Eve: [00:08:09] Yeah, that’s a lot to absorb. It’s a pretty unique model. There are also co-operatives mixed in in the work that you do, and there’s limited equity cooperatives. So on top of the land trust model, there’s also, you seem to, at least the San Francisco Community Land Trust, also works with co0operatives. So, tell us a little bit about how that works, because I learned a little bit with a project that you’re currently raising money for. But it, and I’m a pretty experienced developer, but it was brain damage for me to understand how that process works.

Saki: [00:08:46] Yeah, absolutely. So, I mean, what might be helpful in trying to kind of think about, why are we trying to do this? Why are we trying to make it so complicated for you, Eve, and everybody else with these models that that requires so much explanation and almost like a law degree to, sort of, understand because of the way that there’s this delinked ownership, the ownership of the land, the ownership of the structure. And really what it comes down to is, you know, I think we need to put it in the social context of the problem of affordability in cities like San Francisco and cities like Manhattan, which have actually long histories of cooperatives of this type, these types of affordable cooperatives. So, I just want to kind of take us to the setting in which we are for your listeners, people who might be living all over the U.S. and not so familiar with what has happened in San Francisco over the last 15 years. You know, San Francisco has gone through such a dramatic change with the sort of increase of tech billionaires, the growth of Silicon Valley. We have tens of thousands of jobs which have sort of exploded into this area and people coming from all over the world, all over the U.S., to work in the tech industry. You know, we have some absurd number like one out of eleven thousand six hundred people in San Francisco is a billionaire. I mean, you know there’s….

Eve: [00:10:19] Ooh, that’s crazy.

Saki: [00:10:20] Yes, that’s right. I mean, so we’re living in a city which, where we’re walking amongst billionaires, and yet there’s 8000 people out on the streets living homeless, unhoused. You know, this is a place where Leilani Farha, who is the U.N. special rapporteur on housing, came after a tour where she had visited cities like Mexico City and Delhi and said that San Francisco had the worst conditions that she has ever seen in housing, even compared to those cities. And she said, you know, that, sadly, her heart was broken in San Francisco because of how tragic the kinds of conditions that she saw here. So, we’re really living in a kind of, you know, actual Gotham City, you know, a city where there’s these complete huge inequalities of wealth and…

Eve: [00:11:20] And yeah, and really just and just for everyday people who may not even be homeless. I remember about five years ago or four years ago, I was there, and I caught an Uber and I was talking to the driver. The driver was a schoolteacher who said that the only way he could put food on the table was to drive every night of the week when he finished his… I mean, that’s very broken, you know.

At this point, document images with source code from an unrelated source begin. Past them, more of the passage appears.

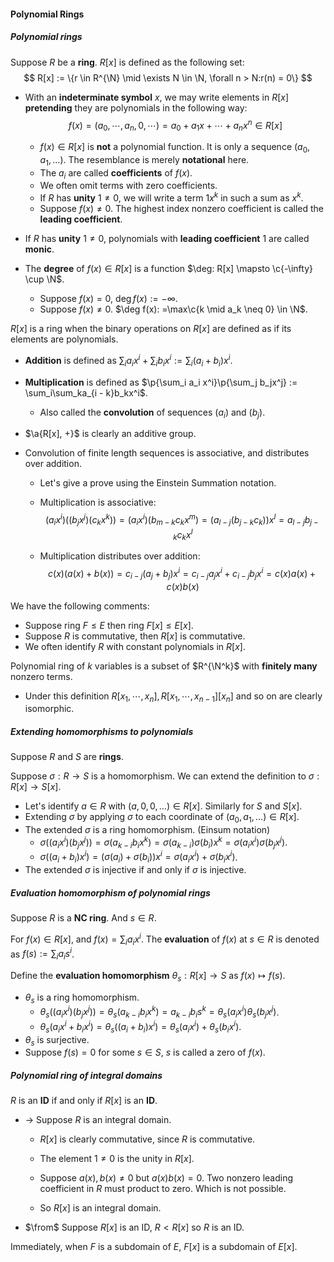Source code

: #### Polynomial Rings

##### Polynomial rings

Suppose $R$ be a **ring**. $R[x]$ is defined as the following set:
$$
R[x] := \{r \in R^{\N} \mid \exists N \in \N, \forall n > N:r(n) = 0\}
$$
- With an **indeterminate symbol** $x$, we may write elements in $R[x]$ **pretending** they are polynomials in the following way:
  $$
  f(x) = (a_0, \cdots, a_n, 0, \cdots) = a_0 + a_1 x + \cdots + a_n x^n \in R[x]
  $$

  - $f(x) \in R[x]$ is **not** a polynomial function. It is only a sequence $(a_0, a_1, \ldots)$. The resemblance is merely **notational** here.
  - The $a_{i}$ are called **coefficients** of $f(x)$.
  - We often omit terms with zero coefficients.
  - If $R$ has **unity** $1 \neq 0$, we will write a term $1 x^{k}$ in such a sum as $x^{k}$.
  - Suppose $f(x) \neq 0$. The highest index nonzero coefficient is called the **leading coefficient**.

- If $R$ has **unity** $1 \neq 0$, polynomials with **leading coefficient** $1$ are called **monic**.

- The **degree** of $f(x) \in R[x]$ is a function $\deg: R[x] \mapsto \c{-\infty} \cup \N$.

  - Suppose $f(x) = 0$, $\deg f(x) := -\infty$.
  - Suppose $f(x) \neq 0$. $\deg f(x): =\max\c{k \mid a_k \neq 0} \in \N$.


$R[x]$ is a ring when the binary operations on $R[x]$ are defined as if its elements are polynomials.

- **Addition** is defined as $\sum_{i}a_i x^i + \sum_ib_i x^i := \sum_i (a_i + b_i)x^i$.

- **Multiplication** is defined as $\p{\sum_i a_i x^i}\p{\sum_j b_jx^j} := \sum_i\sum_ka_{i - k}b_kx^i$.

  - Also called the **convolution** of sequences $(a_i)$ and $(b_j)$.

- $\a{R[x], +}$ is clearly an additive group.

- Convolution of finite length sequences is associative, and distributes over addition.

  - Let's give a prove using the Einstein Summation notation.

  - Multiplication is associative:
    $$
    (a_i x^i)((b_j x^j)(c_k x^k)) = (a_ix^i)(b_{m - k}c_k x^m) = (a_{l - j}(b_{j - k}c_k))x^l = a_{l - j}b_{j - k} c_k x^l
    $$

  - Multiplication distributes over addition:
    $$
    c(x) (a(x) + b(x)) = 
    c_{i - j} (a_j + b_j) x^i = 
    c_{i - j} a_j x^i + c_{i - j} b_j x^i = c(x) a(x) + c(x) b(x)
    $$


We have the following comments:

- Suppose ring $F \le E$ then ring $F[x] \le E[x]$.
- Suppose $R$ is commutative, then $R[x]$ is commutative.
- We often identify $R$ with constant polynomials in $R[x]$.

Polynomial ring of $k$ variables is a subset of $R^{\N^k}$ with **finitely many** nonzero terms.

- Under this definition $R[x_1, \cdots, x_n], R[x_1, \cdots, x_{n-1}][x_n]$ and so on are clearly isomorphic.

##### Extending homomorphisms to polynomials

Suppose $R$ and $S$ are **rings**.

Suppose $\sigma: R \to S$ is a homomorphism. We can extend the definition to $\sigma: R[x] \to S[x]$.

- Let's identify $a \in R$ with $(a, 0, 0, \ldots) \in R[x]$. Similarly for $S$ and $S[x]$.
- Extending $\sigma$ by applying $\sigma$ to each coordinate of $(a_0, a_1, \ldots) \in R[x]$.
- The extended $\sigma$ is a ring homomorphism. (Einsum notation)
  - $\sigma((a_ix^i)(b_jx^j)) = \sigma(a_{k-i}b_ix^k) = \sigma(a_{k-i}) \sigma(b_i)x^k = \sigma(a_ix^i) \sigma(b_jx^j)$.
  - $\sigma((a_i + b_i)x^i) = (\sigma(a_i) + \sigma(b_i))x^i = \sigma(a_i x^i) + \sigma(b_i x^i)$.
- The extended $\sigma$ is injective if and only if $\sigma$ is injective.

##### Evaluation homomorphism of polynomial rings

Suppose $R$ is a **NC ring**. And $s \in R$.

For $f(x) \in R[x]$, and $f(x) = \sum_i a_i x^i$. The **evaluation** of $f(x)$ at $s \in R$ is denoted as $f(s):= \sum_i a_i s^i$.

Define the **evaluation homomorphism** $\theta_s: R[x] \to S$ as $f(x) \mapsto f(s)$.

- $\theta_s$ is a ring homomorphism.
  - $\theta_s((a_ix^i)(b_j x^j)) = \theta_s(a_{k - i}b_i x^k) = a_{k-i}b_is^k = \theta_s(a_i x^i) \theta_s(b_j x^j)$.
  - $\theta_s(a_i x^i + b_i x^i) = \theta_s((a_i + b_i)x^i) = \theta_s(a_ix^i) + \theta_s(b_i x^i)$.
- $\theta_s$ is surjective.
- Suppose $f(s) = 0$ for some $s \in S$, $s$ is called a zero of $f(x)$.

##### Polynomial ring of integral domains

$R$ is an **ID** if and only if $R[x]$ is an **ID**.

- $\to$ Suppose $R$ is an integral domain.

  - $R[x]$ is clearly commutative, since $R$ is commutative.

  - The element $1 \neq 0$ is the unity in $R[x]$.

  - Suppose $a(x), b(x) \neq 0$ but $a(x) b(x) = 0$. Two nonzero leading coefficient in $R$ must product to zero. Which is not possible.
  - So $R[x]$ is an integral domain.

- $\from$ Suppose $R[x]$ is an ID, $R < R[x]$ so $R$ is an ID.

Immediately, when $F$ is a subdomain of $E$, $F[x]$ is a subdomain of $E[x]$.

[00:11:44] That’s extremely broken, that’s right. When you have your children’s schoolteachers needing to take a second job and driving Uber at night and then going back to teach school in the morning. Yeah, we’re living in a broken society. And that’s why I say Gotham City, because it really feels like that you have people living in such undignified conditions and then you have such incredible wealth at the same time. And it’s really about, how are we going to redistribute that wealth? How are we going to make sure that some of that wealth trickles down to the communities of color that have been displaced by the thousands in these last 15 years? For example, you know, in the height of the 60s, we saw the height of the black population. So, 14 percent of San Francisco was black. Today, San Francisco is less than five percent black. Yes, and it’s not an accident. It’s really not an accident. It’s not just the product of an extreme inequality in wealth, but it’s actually also the product of intentional racism and redlining and discrimination against this black community. For example, in 1945, there was a master plan in San Francisco that was put into place really for the aim of keeping certain neighborhoods elite and keeping certain neighborhoods from being re-zoned to create more dense housing for the immigrants that were coming into the city. And from then during that plan, they bought out something like 5000 households from the Fillmore in Western addition districts which have always been historically black districts. And so that kind of practice of forcing black communities out of certain neighborhoods that were gentrifying has been going on forever in San Francisco.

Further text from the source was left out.